John Balbus, M.D., M.P.H., is Chief Health Scientist.
At its most recent meeting a few weeks ago, the US Technical Advisory Group (TAG) to the International Standards Organization (ISO) Technical Committee on Nanotechnologies approved a motion to have ISO develop a Technical Report based on the EDF-Dupont Nano Risk Framework (NRF). Or to put it another way in acronym-laden Washington-speak, the US TAG to the ANSI-accredited ISO TC229 approved a TR based on the EDF-DD NRF.
The motion to submit the NRF as the basis for this ISO technical report did not come from either EDF or Dupont. Other members of the TAG took this on and helped adapt the NRF for submission to the ISO. The vote was unanimous: All 21 members were in favor of moving the NRF forward in this way.
Surprising? In some ways yes, some ways no. A technical report is not a standard, and so countries and companies will not be bound to apply the report fully to their practices as they would an ISO standard. Nonetheless, representatives of a number of US industries are supporting the information-based approach to nanotechnology risk management incorporated in the NRF. And those of us concerned about the health effects of nanomaterials can support that.

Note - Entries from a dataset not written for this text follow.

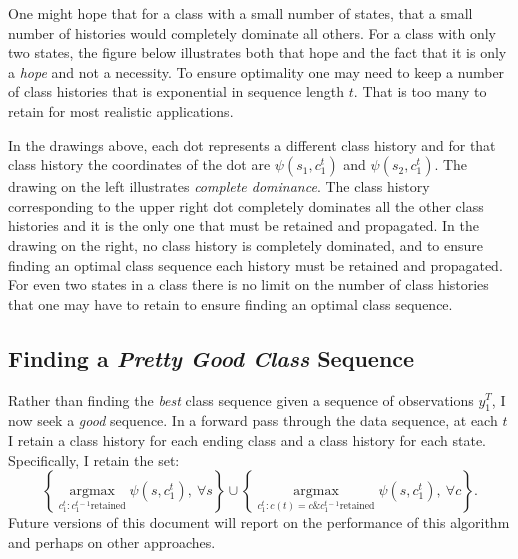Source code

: \documentclass[prelim,showlabels]{book}
\newcommand{\argmax}{\operatorname*{argmax}}
\begin{document}
One might hope that for a class with a small number of states, that a
small number of histories would completely dominate all others.  For a
class with only two states, the figure below illustrates both that
hope and the fact that it is only a \emph{hope} and not a necessity.
To ensure optimality one may need to keep a number of class histories
that is exponential in sequence length $t$.  That is too many to
retain for most realistic applications.

\begin{center}
  \parbox{0.9\textwidth}{ In the drawings above, each dot represents a
    different class history and for that class history the coordinates
    of the dot are $\psi(s_1, c_1^t)$ and $\psi(s_2, c_1^t)$.  The
    drawing on the left illustrates \emph{complete dominance}.  The
    class history corresponding to the upper right dot completely
    dominates all the other class histories and it is the only one
    that must be retained and propagated.  In the drawing on the
    right, no class history is completely dominated, and to ensure
    finding an optimal class sequence each history must be retained
    and propagated.  For even two states in a class there is no limit
    on the number of class histories that one may have to retain to
    ensure finding an optimal class sequence.}
\end{center}

\subsection{Finding a \emph{Pretty Good Class} Sequence}
\label{sec:prettygood}

Rather than finding the \emph{best} class sequence given a sequence of
observations $y_1^T$, I now seek a \emph{good} sequence.  In a forward pass
through the data sequence, at each $t$ I retain a class history for
each ending class and a class history for each state.  Specifically, I
retain the set:
\begin{equation*}
  \left\{ \argmax_{c_1^t:c_1^{t-1}\text{retained}}
    \psi(s,c_1^t), ~ \forall s \right\} \cup
  \left\{ \argmax_{c_1^t:c(t)=c\& c_1^{t-1}\text{retained}}
    \psi(s,c_1^t), ~ \forall c \right\}.
\end{equation*}
Future versions of this document will report on the performance of
this algorithm and perhaps on other approaches.
\end{document}
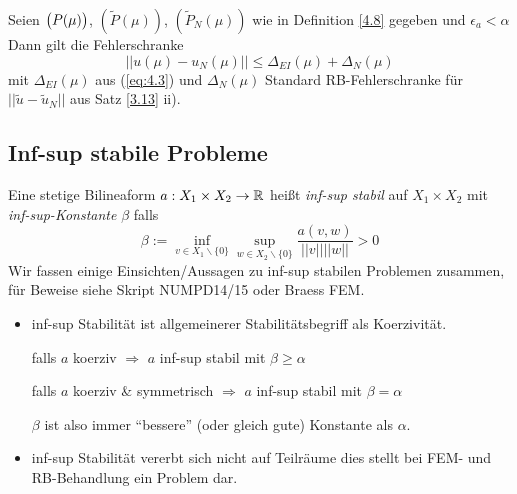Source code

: \begin{kor}[EI-RB Fehlerschranke]
Seien $\big(P(\mu)\big)$, $(\tilde{P}(\mu))$, $(\tilde{P}_N(\mu))$ wie in Definition \ref{4.8} gegeben und $\epsilon_a < \alpha$ Dann gilt die Fehlerschranke
\[
	||u(\mu) - u_N(\mu) || \leq \Delta_{EI} (\mu) + \Delta_N (\mu)
\]
mit $\Delta_{EI} (\mu)$ aus (\ref{eq:4.3}) und $\Delta_N(\mu)$ Standard RB-Fehlerschranke für $||\tilde{u} - \tilde{u}_N||$ aus Satz \ref{3.13} ii).
\end{kor}

\subsection{Inf-sup stabile Probleme}

\begin{defn}
Eine stetige Bilineaform $a: X_1 \times X_2 \rightarrow \mathbb{R}$ heißt \emph{inf-sup stabil} auf $X_1 \times X_2$ mit \emph{inf-sup-Konstante} $\beta$ falls
\[
	\beta := \inf\limits_{v \in X_1 \backslash \{0\}} \sup\limits_{w \in X_2 \backslash \{0\}} \frac{a(v,w)}{||v|| ||w||} > 0
\]
Wir fassen einige Einsichten/Aussagen zu inf-sup stabilen Problemen zusammen, für Beweise siehe Skript NUMPD14/15 oder Braess FEM.
\end{defn}

\begin{bem} \beginwithlistbem
\begin{itemize}
	\item inf-sup Stabilität ist allgemeinerer Stabilitätsbegriff als Koerzivität.
	
	falls $a$ koerziv $\Rightarrow$ $a$ inf-sup stabil mit $\beta \geq \alpha$
	
	falls $a$ koerziv \& symmetrisch $\Rightarrow$ $a$ inf-sup stabil mit $\beta = \alpha$
	
	$\beta$ ist also immer ``bessere'' (oder gleich gute) Konstante als $\alpha$.
	\item inf-sup Stabilität vererbt sich nicht auf Teilräume dies stellt bei FEM- und RB-Behandlung ein Problem dar.
\end{itemize}
\end{bem}

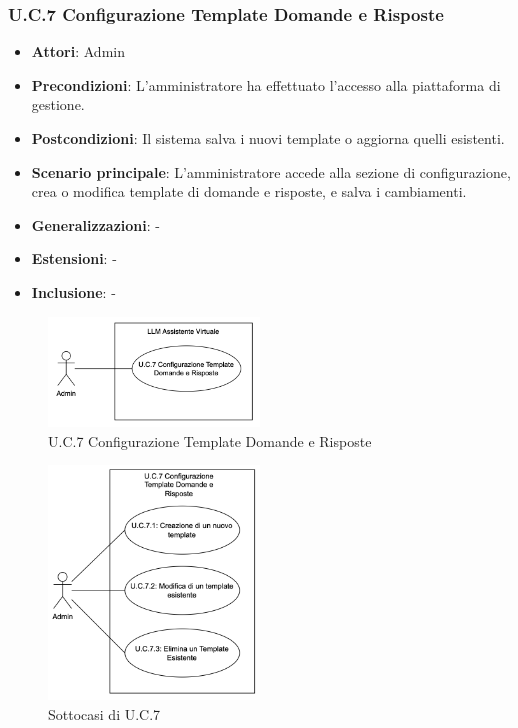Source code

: \subsubsection{U.C.7 Configurazione Template Domande e Risposte}
\begin{itemize}
    \item \textbf{Attori}: Admin
    \item \textbf{Precondizioni}: L’amministratore ha effettuato l’accesso alla piattaforma di gestione.
    \item \textbf{Postcondizioni}: Il sistema salva i nuovi template o aggiorna quelli esistenti.
    \item \textbf{Scenario principale}: L’amministratore accede alla sezione di configurazione, crea o modifica template di domande e risposte, e salva i cambiamenti.
    \item \textbf{Generalizzazioni}: -
    \item \textbf{Estensioni}: -
    \item \textbf{Inclusione}: -
\end{itemize}
\begin{figure}[H]
    \centering
    \includegraphics[width=0.5\textwidth]{img/UC7.png}
    \caption{U.C.7 Configurazione Template Domande e Risposte}
\end{figure}
\begin{figure}[H]
    \centering
    \includegraphics[width=0.5\textwidth]{img/UC7p1.png}
    \caption{Sottocasi di U.C.7}
\end{figure}
\newpage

The next step will be convening the TAG in Shanghai in November to review the document and start taking comments from the other country delegations. EDF will be there to try to ensure that the principles and science-based prudent approaches of the NRF are supported and are retained in the official ISO guidance.
One Comment
John,
Thanks for this – development of an ISO TR based on the ED/DuPont document is an important step toward getting broader stakeholder input and buy-in to an effective stewardship framework for engineered nanomaterials and their products.